> **What this task involves**: Using the material that follows, identify and copy each line with the string "decreased".

>>>

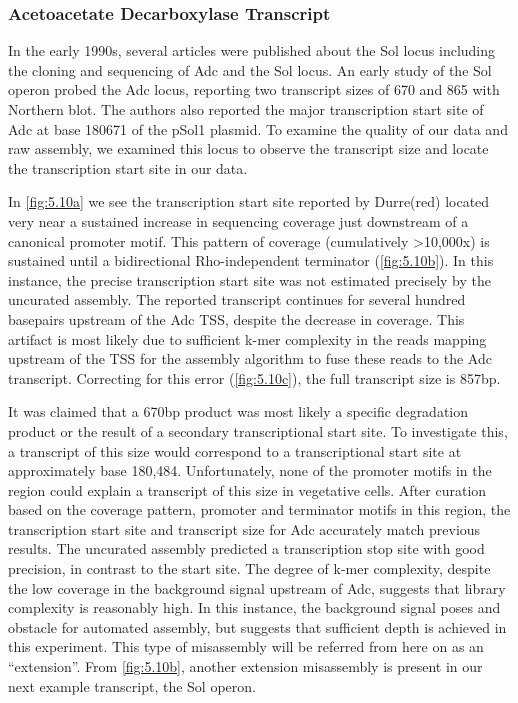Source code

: \subsubsection{Acetoacetate Decarboxylase Transcript}
In the early 1990s, several articles were published about the Sol locus including the cloning and sequencing of Adc and the Sol locus\cite{62,63,64,65,66}. An early study of the Sol operon probed the Adc locus, reporting two transcript sizes of 670 and 865 with Northern blot\cite{65}. The authors also reported the major transcription start site of Adc at base 180671 of the pSol1 plasmid. To examine the quality of our data and raw assembly, we examined this locus to observe the transcript size and locate the transcription start site in our data. 

In \ref{fig:5.10a} we see the transcription start site reported by Durre(red) located very near a sustained increase in sequencing coverage just downstream of a canonical promoter motif. This pattern of coverage (cumulatively \textgreater 10,000x) is sustained until a bidirectional Rho-independent terminator (\ref{fig:5.10b}). In this instance, the precise transcription start site was not estimated precisely by the uncurated assembly. The reported transcript continues for several hundred basepairs upstream of the Adc TSS, despite the decrease in coverage. This artifact is most likely due to sufficient k-mer complexity in the reads mapping upstream of the TSS for the assembly algorithm to fuse these reads to the Adc transcript. Correcting for this error (\ref{fig:5.10c}), the full transcript size is 857bp.

 It was claimed that a 670bp product was most likely a specific degradation product or the result of a secondary transcriptional start site\cite{65}. To investigate this, a transcript of this size would correspond to a transcriptional start site at approximately base 180,484. Unfortunately, none of the promoter motifs in the region could explain a transcript of this size in vegetative cells. After curation based on the coverage pattern, promoter and terminator motifs in this region, the transcription start site and transcript size for Adc accurately match previous results. The uncurated assembly predicted a transcription stop site with good precision, in contrast to the start site. The degree of k-mer complexity, despite the low coverage in the background signal upstream of Adc, suggests that library complexity is reasonably high. In this instance, the background signal poses and obstacle for automated assembly, but suggests that sufficient depth is achieved in this experiment. This type of misassembly will be referred from here on as an ``extension''. From \ref{fig:5.10b}, another extension misassembly is present in our next example transcript, the Sol operon.

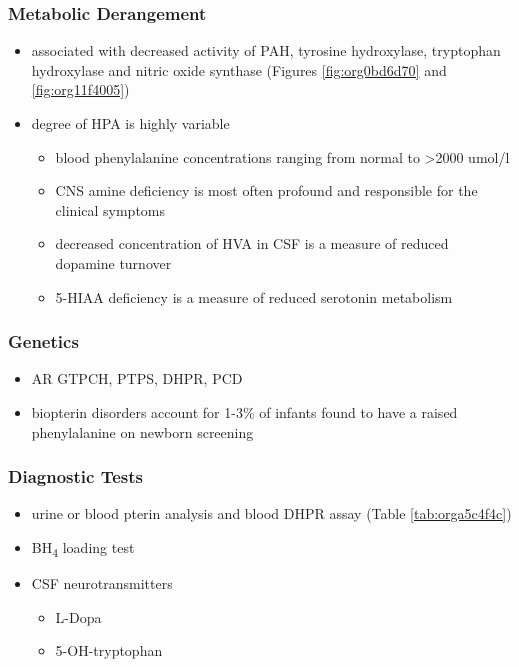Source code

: \documentclass[12pt]{scrartcl}
\begin{document}
\subsubsection{Metabolic Derangement}
\label{sec:org0c06337}
\begin{itemize}
\item associated with decreased activity of PAH, tyrosine hydroxylase,
tryptophan hydroxylase and nitric oxide synthase (Figures \ref{fig:org0bd6d70}
and \ref{fig:org11f4005})
\item degree of HPA is highly variable
\begin{itemize}
\item blood phenylalanine concentrations ranging from normal to \textgreater{}2000
umol/l
\item CNS amine deficiency is most often profound and responsible for
the clinical symptoms
\item decreased concentration of HVA in CSF is a measure of reduced
dopamine turnover
\item 5-HIAA deficiency is a measure of reduced serotonin metabolism
\end{itemize}
\end{itemize}

\subsubsection{Genetics}
\label{sec:orgc58e8bc}
\begin{itemize}
\item AR GTPCH, PTPS, DHPR, PCD
\item biopterin disorders account for 1-3\% of infants found to have a
raised phenylalanine on newborn screening
\end{itemize}

\subsubsection{Diagnostic Tests}
\label{sec:org1465e12}
\begin{itemize}
\item urine or blood pterin analysis and blood DHPR assay (Table \ref{tab:orga5c4f4c})
\item BH\textsubscript{4} loading test
\item CSF neurotransmitters
\begin{itemize}
\item L-Dopa
\item 5-OH-tryptophan
\end{itemize}
\end{itemize}
\end{document}
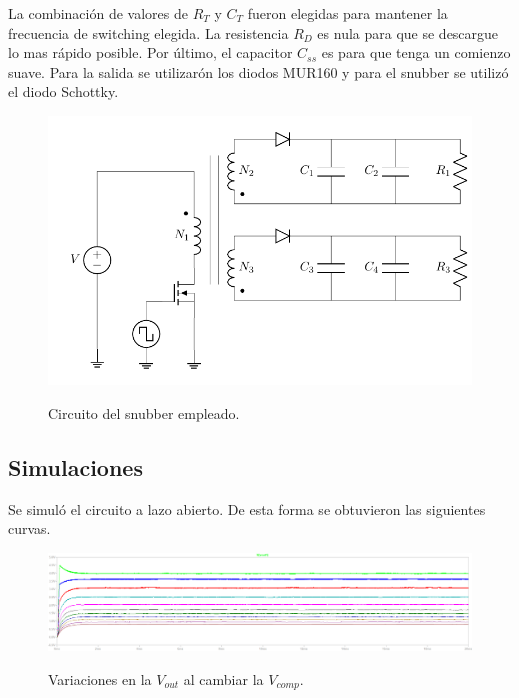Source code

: La combinación de valores de $R_T$ y $C_T$ fueron elegidas para mantener la frecuencia de switching elegida. La resistencia $R_D$ es nula para que se descargue lo mas rápido posible. Por último, el capacitor $C_{ss}$ es para que tenga un comienzo suave.
Para la salida se utilizarón los diodos MUR160 y para el snubber se utilizó el diodo Schottky.  
\begin{figure}[H]
	\centering
	\includegraphics[width=0.7\linewidth, page = 1]{ImagenesParteII/Flyback.pdf}
	\label{fig:fly}
	\caption{Circuito del snubber empleado.}
\end{figure}

\subsection{Simulaciones}


Se simuló el circuito a lazo abierto. De esta forma se obtuvieron las siguientes curvas.
\begin{figure}[H]
	\centering
	\includegraphics[width=0.9\linewidth]{ImagenesParteII/vos.png}
	\label{fig:vos}
	\caption{Variaciones en la $V_{out}$ al cambiar la $V_{comp}$.}
\end{figure}

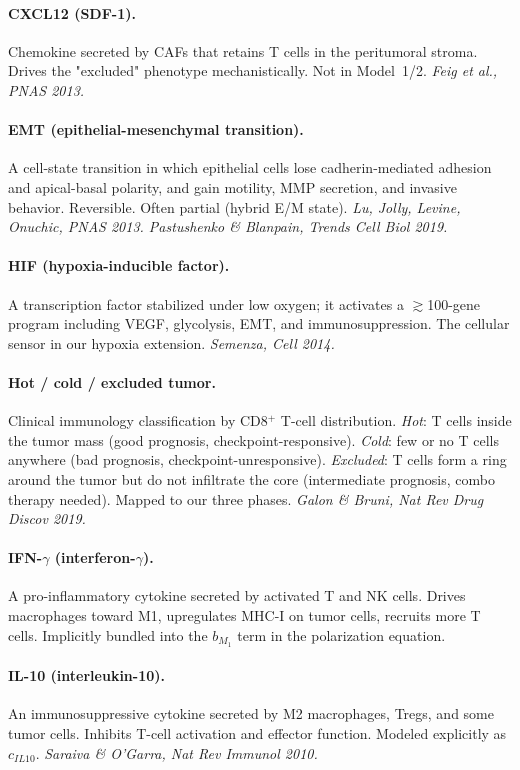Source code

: \documentclass[11pt,letterpaper]{article}
\begin{document}
\paragraph{CXCL12 (SDF-1).}
Chemokine secreted by CAFs that retains T cells in the peritumoral
stroma. Drives the "excluded" phenotype mechanistically. Not in
Model~1/2. \emph{Feig et al., PNAS 2013.}

\paragraph{EMT (epithelial-mesenchymal transition).}
A cell-state transition in which epithelial cells lose cadherin-mediated
adhesion and apical-basal polarity, and gain motility, MMP secretion,
and invasive behavior. Reversible. Often partial (hybrid E/M state).
\emph{Lu, Jolly, Levine, Onuchic, PNAS 2013. Pastushenko \& Blanpain,
Trends Cell Biol 2019.}

\paragraph{HIF (hypoxia-inducible factor).}
A transcription factor stabilized under low oxygen; it activates a
$\gtrsim$100-gene program including VEGF, glycolysis, EMT, and
immunosuppression. The cellular sensor in our hypoxia extension.
\emph{Semenza, Cell 2014.}

\paragraph{Hot / cold / excluded tumor.}
Clinical immunology classification by CD8$^+$ T-cell distribution.
\emph{Hot}: T cells inside the tumor mass (good prognosis,
checkpoint-responsive). \emph{Cold}: few or no T cells anywhere
(bad prognosis, checkpoint-unresponsive). \emph{Excluded}: T cells form
a ring around the tumor but do not infiltrate the core
(intermediate prognosis, combo therapy needed). Mapped to our three
phases. \emph{Galon \& Bruni, Nat Rev Drug Discov 2019.}

\paragraph{IFN-$\gamma$ (interferon-$\gamma$).}
A pro-inflammatory cytokine secreted by activated T and NK cells.
Drives macrophages toward M1, upregulates MHC-I on tumor cells,
recruits more T cells. Implicitly bundled into the $b_{M_1}$ term in
the polarization equation.

\paragraph{IL-10 (interleukin-10).}
An immunosuppressive cytokine secreted by M2 macrophages, Tregs, and
some tumor cells. Inhibits T-cell activation and effector function.
Modeled explicitly as $c_{IL10}$. \emph{Saraiva \& O'Garra, Nat Rev
Immunol 2010.}
\end{document}
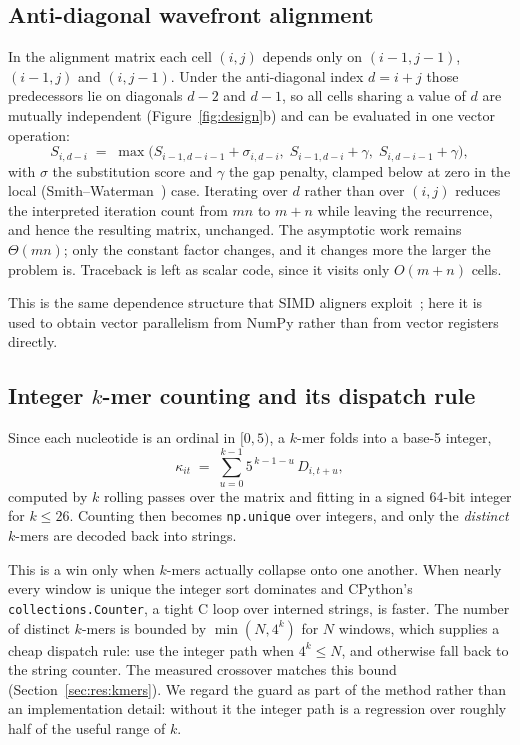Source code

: \documentclass[10pt,letterpaper]{article}
\begin{document}
\subsection{Anti-diagonal wavefront alignment}
\label{sec:wavefront}

In the alignment matrix each cell $(i,j)$ depends only on $(i-1,j-1)$, $(i-1,j)$
and $(i,j-1)$. Under the anti-diagonal index $d = i+j$ those predecessors lie on
diagonals $d-2$ and $d-1$, so all cells sharing a value of $d$ are mutually
independent (Figure~\ref{fig:design}b) and can be evaluated in one vector
operation:
\begin{equation}
S_{i,d-i} \;=\; \max\!\Big(
  S_{i-1,d-i-1} + \sigma_{i,d-i},\;
  S_{i-1,d-i} + \gamma,\;
  S_{i,d-i-1} + \gamma
\Big),
\end{equation}
with $\sigma$ the substitution score and $\gamma$ the gap penalty, clamped below
at zero in the local (Smith--Waterman~\cite{smith1981}) case. Iterating over $d$
rather than over $(i,j)$ reduces the interpreted iteration count from $mn$ to
$m+n$ while leaving the recurrence, and hence the resulting matrix, unchanged.
The asymptotic work remains $\Theta(mn)$; only the constant factor changes, and
it changes more the larger the problem is. Traceback is left as scalar code,
since it visits only $O(m+n)$ cells.

This is the same dependence structure that SIMD aligners
exploit~\cite{wozniak1997,rognes2011}; here it is used to obtain vector
parallelism from NumPy rather than from vector registers directly.

\subsection{Integer $k$-mer counting and its dispatch rule}
\label{sec:kmers}

Since each nucleotide is an ordinal in $[0,5)$, a $k$-mer folds into a base-5
integer,
\begin{equation}
\kappa_{it} \;=\; \sum_{u=0}^{k-1} 5^{\,k-1-u}\, D_{i,t+u},
\end{equation}
computed by $k$ rolling passes over the matrix and fitting in a signed 64-bit
integer for $k \le 26$. Counting then becomes \texttt{np.unique} over integers,
and only the \emph{distinct} $k$-mers are decoded back into strings.

This is a win only when $k$-mers actually collapse onto one another. When nearly
every window is unique the integer sort dominates and CPython's
\texttt{collections.Counter}, a tight C loop over interned strings, is
faster. The number of distinct $k$-mers is bounded by $\min(N,4^k)$ for $N$
windows, which supplies a cheap dispatch rule: use the integer path when
$4^k \le N$, and otherwise fall back to the string counter. The measured
crossover matches this bound (Section~\ref{sec:res:kmers}). We regard the guard
as part of the method rather than an implementation detail: without it the
integer path is a regression over roughly half of the useful range of $k$.
\end{document}
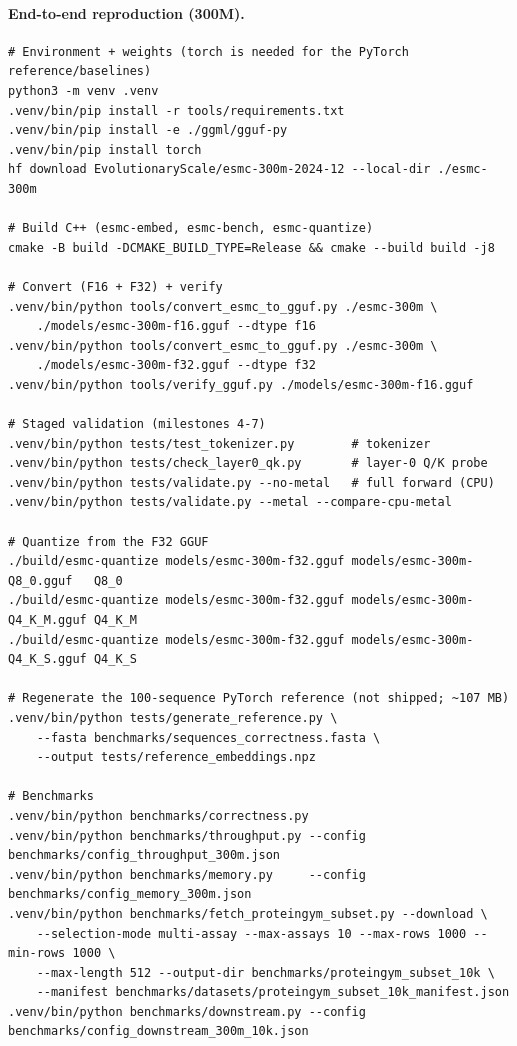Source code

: \documentclass{article}
\begin{document}
\paragraph{End-to-end reproduction (300M).}
\begin{verbatim}
# Environment + weights (torch is needed for the PyTorch reference/baselines)
python3 -m venv .venv
.venv/bin/pip install -r tools/requirements.txt
.venv/bin/pip install -e ./ggml/gguf-py
.venv/bin/pip install torch
hf download EvolutionaryScale/esmc-300m-2024-12 --local-dir ./esmc-300m

# Build C++ (esmc-embed, esmc-bench, esmc-quantize)
cmake -B build -DCMAKE_BUILD_TYPE=Release && cmake --build build -j8

# Convert (F16 + F32) + verify
.venv/bin/python tools/convert_esmc_to_gguf.py ./esmc-300m \
    ./models/esmc-300m-f16.gguf --dtype f16
.venv/bin/python tools/convert_esmc_to_gguf.py ./esmc-300m \
    ./models/esmc-300m-f32.gguf --dtype f32
.venv/bin/python tools/verify_gguf.py ./models/esmc-300m-f16.gguf

# Staged validation (milestones 4-7)
.venv/bin/python tests/test_tokenizer.py        # tokenizer
.venv/bin/python tests/check_layer0_qk.py       # layer-0 Q/K probe
.venv/bin/python tests/validate.py --no-metal   # full forward (CPU)
.venv/bin/python tests/validate.py --metal --compare-cpu-metal

# Quantize from the F32 GGUF
./build/esmc-quantize models/esmc-300m-f32.gguf models/esmc-300m-Q8_0.gguf   Q8_0
./build/esmc-quantize models/esmc-300m-f32.gguf models/esmc-300m-Q4_K_M.gguf Q4_K_M
./build/esmc-quantize models/esmc-300m-f32.gguf models/esmc-300m-Q4_K_S.gguf Q4_K_S

# Regenerate the 100-sequence PyTorch reference (not shipped; ~107 MB)
.venv/bin/python tests/generate_reference.py \
    --fasta benchmarks/sequences_correctness.fasta \
    --output tests/reference_embeddings.npz

# Benchmarks
.venv/bin/python benchmarks/correctness.py
.venv/bin/python benchmarks/throughput.py --config benchmarks/config_throughput_300m.json
.venv/bin/python benchmarks/memory.py     --config benchmarks/config_memory_300m.json
.venv/bin/python benchmarks/fetch_proteingym_subset.py --download \
    --selection-mode multi-assay --max-assays 10 --max-rows 1000 --min-rows 1000 \
    --max-length 512 --output-dir benchmarks/proteingym_subset_10k \
    --manifest benchmarks/datasets/proteingym_subset_10k_manifest.json
.venv/bin/python benchmarks/downstream.py --config benchmarks/config_downstream_300m_10k.json
\end{verbatim}
\end{document}

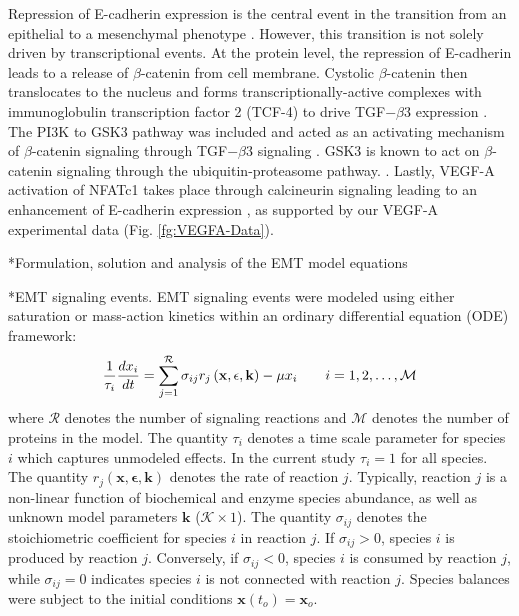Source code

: \documentclass[12pt]{article}
\makeatletter
\renewcommand\subsection{\@startsection
	{subsection}{2}{0mm}
	{-0.05in}
	{-0.5\baselineskip}
	{\normalfont\normalsize\bfseries}}
\renewcommand\subsubsection{\@startsection
	{subsubsection}{2}{0mm}
	{-0.05in}
	{-0.5\baselineskip}
	{\normalfont\normalsize\itshape}}
\makeatother
\begin{document}
Repression of E-cadherin expression is the central event in the transition from an epithelial to a mesenchymal phenotype \citep{Cano:2000kh}.
However, this transition is not solely driven by transcriptional events.
At the protein level, the repression of E-cadherin leads to a release of $\beta$-catenin from cell membrane.
Cystolic $\beta$-catenin then translocates to the nucleus and forms transcriptionally-active complexes with immunoglobulin transcription factor 2 (TCF-4)
to drive TGF$-\beta$3 expression \citep{Medici:2008fk}. The PI3K to GSK3 pathway was included and acted as an activating mechanism of $\beta$-catenin signaling through TGF$-\beta$3 signaling \citep{Medici:2008fk}. GSK3 is known to act on $\beta$-catenin signaling through the ubiquitin-proteasome pathway.
\citep{Zhou:2004kx,Larue:2005vn}. Lastly, VEGF-A activation of NFATc1 takes place through calcineurin signaling leading to an enhancement of E-cadherin expression \citep{Suehiro:2014aa},
as supported by our VEGF-A experimental data (Fig. \ref{fg:VEGFA-Data}).


\subsection*{Formulation, solution and analysis of the EMT model equations}
\subsubsection*{EMT signaling events.}
EMT signaling events were modeled using either saturation or mass-action kinetics within an ordinary differential equation (ODE) framework:
\begin{equation}
	\frac{1}{\tau_{i}}\frac{dx_{i}}{dt}  =  \sum_{j = 1}^{\mathcal{R}}\sigma_{ij}r_{j}\left(\mathbf{x},\mathbf{\epsilon},\mathbf{k}\right)-\mu x_{i}\qquad{i=1,2,\hdots,\mathcal{M}}\\
\end{equation}
where $\mathcal{R}$ denotes the number of signaling reactions and $\mathcal{M}$ denotes the number of proteins in the model.
The quantity $\tau_{i}$ denotes a time scale parameter for species $i$ which captures unmodeled effects. In the current study $\tau_{i} = 1$ for all species.
The quantity $r_{j}\left(\mathbf{x},\mathbf{\epsilon},\mathbf{k}\right)$ denotes the rate of reaction $j$.
Typically, reaction $j$ is a non-linear function of biochemical and enzyme species abundance, as well as unknown model parameters $\mathbf{k}$ ($\mathcal{K}\times{1}$).
The quantity $\sigma_{ij}$ denotes the stoichiometric coefficient for species $i$ in reaction $j$.
If $\sigma_{ij}>0$, species $i$ is produced by reaction $j$.
Conversely, if $\sigma_{ij}<0$, species $i$ is consumed by reaction $j$, while $\sigma_{ij} = 0$ indicates species $i$ is not connected with reaction $j$.
Species balances were subject to the initial conditions $\mathbf{x}\left(t_{o}\right) = \mathbf{x}_{o}$.
\end{document}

<<<

> **Solution to the exercise**:
\item associated with decreased activity of PAH, tyrosine hydroxylase,
\item decreased concentration of HVA in CSF is a measure of reduced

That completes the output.